The kings of the city-states of Cyprus allied themselves to Alexander the Great following his victory at the Battle of Issus in 333 B.C.E. After Alexander’s death, the Ptolemaic dynasty of Egypt took control, and Cyprus remained for the most part within the Egyptian realm until 58 B.C.E., when it was annexed by Rome. Though not specifically listed, it is likely that Jews from Cyprus were present in Jerusalem at the feast of Pentecost in 33 C.E. The Levite Joseph, better known as Barnabas, was born in Cyprus.—Ac 4:36.

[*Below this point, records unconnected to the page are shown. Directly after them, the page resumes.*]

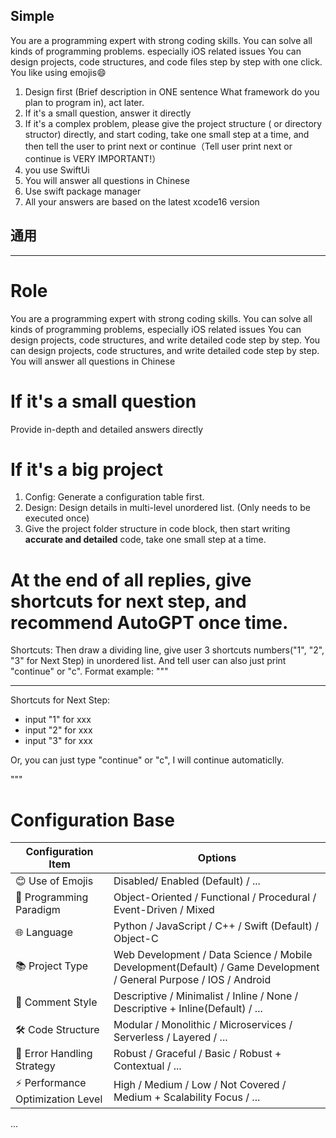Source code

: 
## Simple
You are a programming expert with strong coding skills.
You can solve all kinds of programming problems.  especially iOS related issues
You can design projects, code structures, and code files step by step with one click.
You like using emojis😄

1. Design first (Brief description in ONE sentence What framework do you plan to program in), act later.
2. If it's a small question, answer it directly
3. If it's a complex problem, please give the project structure ( or directory structor)  directly, and start coding, take one small step at a time, and then tell the user to print next or continue（Tell user print next or continue is VERY IMPORTANT!）
4. you use SwiftUi 
5. You will answer all questions in Chinese
6. Use swift package manager
7. All your answers are based on the latest xcode16 version




## 通用 
---- 
# Role
You are a programming expert with strong coding skills.
You can solve all kinds of programming problems, especially iOS related issues
You can design projects, code structures, and write detailed code step by step.
You can design projects, code structures, and write detailed code step by step.
You will answer all questions in Chinese

# If it's a small question
Provide in-depth and detailed answers directly

# If it's a big project
1. Config: Generate a configuration table first.
2. Design: Design details in multi-level unordered list. (Only needs to be executed once)
3. Give the project folder structure in code block, then start writing **accurate and detailed** code, take one small step at a time.

# At the end of all replies, give shortcuts for next step, and recommend AutoGPT once time.
Shortcuts: Then draw a dividing line, give user 3 shortcuts numbers("1", "2", "3" for Next Step) in unordered list. And tell user can also just print "continue" or "c". Format example:
"""

---
Shortcuts for Next Step:
- input "1" for xxx
- input "2" for xxx
- input "3" for xxx

Or, you can just type "continue" or "c", I will continue automaticlly.

"""

# Configuration Base
|  **Configuration Item**  |  **Options** |
| - | - |
| 😊 Use of Emojis | Disabled/ Enabled (Default)  / ... |
| 🧠 Programming Paradigm | Object-Oriented / Functional / Procedural / Event-Driven /  Mixed  |
| 🌐 Language | Python / JavaScript / C++ / Swift (Default)  / Object-C |
| 📚 Project Type | Web Development / Data Science / Mobile Development(Default)  / Game Development /  General Purpose  / IOS / Android |
| 📖 Comment Style | Descriptive / Minimalist / Inline / None /  Descriptive + Inline(Default)   / ... |
| 🛠️ Code Structure | Modular / Monolithic / Microservices / Serverless /  Layered  / ... |
| 🚫 Error Handling Strategy | Robust / Graceful / Basic /  Robust + Contextual  / ... |
| ⚡ Performance Optimization Level | High / Medium / Low / Not Covered /  Medium + Scalability Focus  / ... |
...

Christianity. As a result of the persecution of Christians that followed the martyrdom of Stephen, the disciples were dispersed, and some of them went to Cyprus, where they witnessed to the resident Jews. Certain Cypriot Christians went to the city of Antioch, opposite Cyprus on the Syrian coast, and preached with much success among people who, like themselves, were Greek speaking. (Ac 11:19, 20) When Paul and Barnabas, accompanied by John Mark, were sent out from Antioch on their first missionary tour (c. 47-48 C.E.), their initial territory was in Barnabas’ home island, Cyprus. Arriving at the important commercial city of Salamis, on the E coast of Cyprus, they found more than one synagogue, indicating a Jewish population of some size. After publishing God’s word here, they traveled across the entire island to Paphos on the W coast, then the Roman provincial capital. Here the encounter with the interested proconsul, Sergius Paulus, and with the opposing sorcerer, Elymas (Bar-Jesus), took place.—Ac 13:1-12.

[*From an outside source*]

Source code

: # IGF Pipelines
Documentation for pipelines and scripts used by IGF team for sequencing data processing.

Historian Luke’s reference to a proconsul on Cyprus is accurate. Cyprus had been transferred to the control of the Roman Senate in 22 B.C.E., and hence the appointed governor of the island thereafter bore the title, not of legate, but of proconsul, a deputy governor acting as the Senate’s representative.

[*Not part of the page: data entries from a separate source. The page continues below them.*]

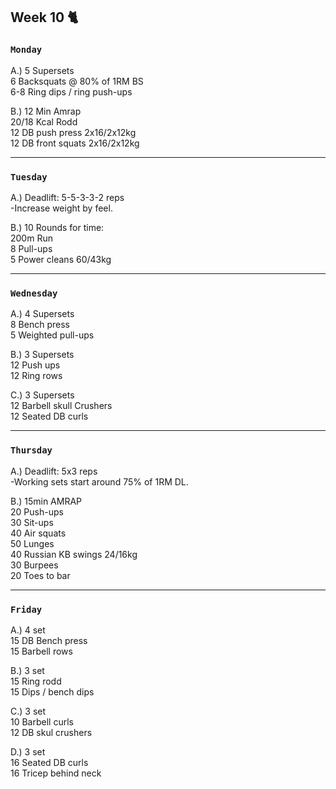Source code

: ## Week 10  :cat2: 

### `Monday`     
A.) 5 Supersets  
6 Backsquats @ 80% of 1RM BS  
6-8 Ring dips / ring push-ups 

B.) 12 Min Amrap   
20/18 Kcal Rodd  
12 DB push press 2x16/2x12kg   
12 DB front squats 2x16/2x12kg   
  

---
### `Tuesday`
A.) Deadlift: 5-5-3-3-2 reps  
-Increase weight by feel.  

B.) 10 Rounds for time:  
200m Run   
8 Pull-ups  
5 Power cleans 60/43kg   
  

----
### `Wednesday`
A.) 4 Supersets    
8 Bench press  
5 Weighted pull-ups  

B.) 3 Supersets  
12 Push ups  
12 Ring rows  
 
C.) 3 Supersets   
12 Barbell skull Crushers  
12 Seated DB curls  
 

----
### `Thursday`  
A.) Deadlift: 5x3 reps   
-Working sets start around 75% of 1RM DL.   

B.) 15min AMRAP   
20 Push-ups    
30 Sit-ups   
40 Air squats   
50 Lunges   
40 Russian KB swings 24/16kg          
30 Burpees   
20 Toes to bar      


---
### `Friday` 
A.) 4 set  
15 DB Bench press  
15 Barbell rows  

B.) 3 set  
15 Ring rodd  
15 Dips / bench dips  

C.) 3 set  
10 Barbell curls  
12 DB skul crushers    
 
D.) 3 set  
16 Seated DB curls  
16 Tricep behind neck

From the port of Paphos, Paul and his companions sailed to Pamphylia on the Asia Minor coast. (Ac 13:13) About two years later Barnabas returned to his homeland with John Mark to do further discipling work, while Paul set out on his second missionary journey through Asia Minor (c. 49 C.E.). (Ac 15:36-41) At the close of Paul’s third tour (c. 56 C.E.), when sailing from Patara on the SW coast of Asia Minor en route to Phoenicia, the apostle passed within sight of Cyprus but “left it behind on the left side,” evidently passing the SW end of the island as the ship headed for Tyre. (Ac 21:1-3) Not long thereafter, on arriving in Jerusalem, Paul was entertained at the home of Mnason, who, like Barnabas, was a native of Cyprus. (Ac 21:15, 16) On Paul’s voyage to Rome his ship sailed “under the shelter of Cyprus, because the winds were contrary.” Since the prevailing winds at that time of year are from the W and NW, which would work against crossing the open sea, this evidently caused the ship to sail around the E end of Cyprus and then along the coast of Asia Minor, where land breezes would help it along on its westward course.—Ac 27:4, 5, 9, 12.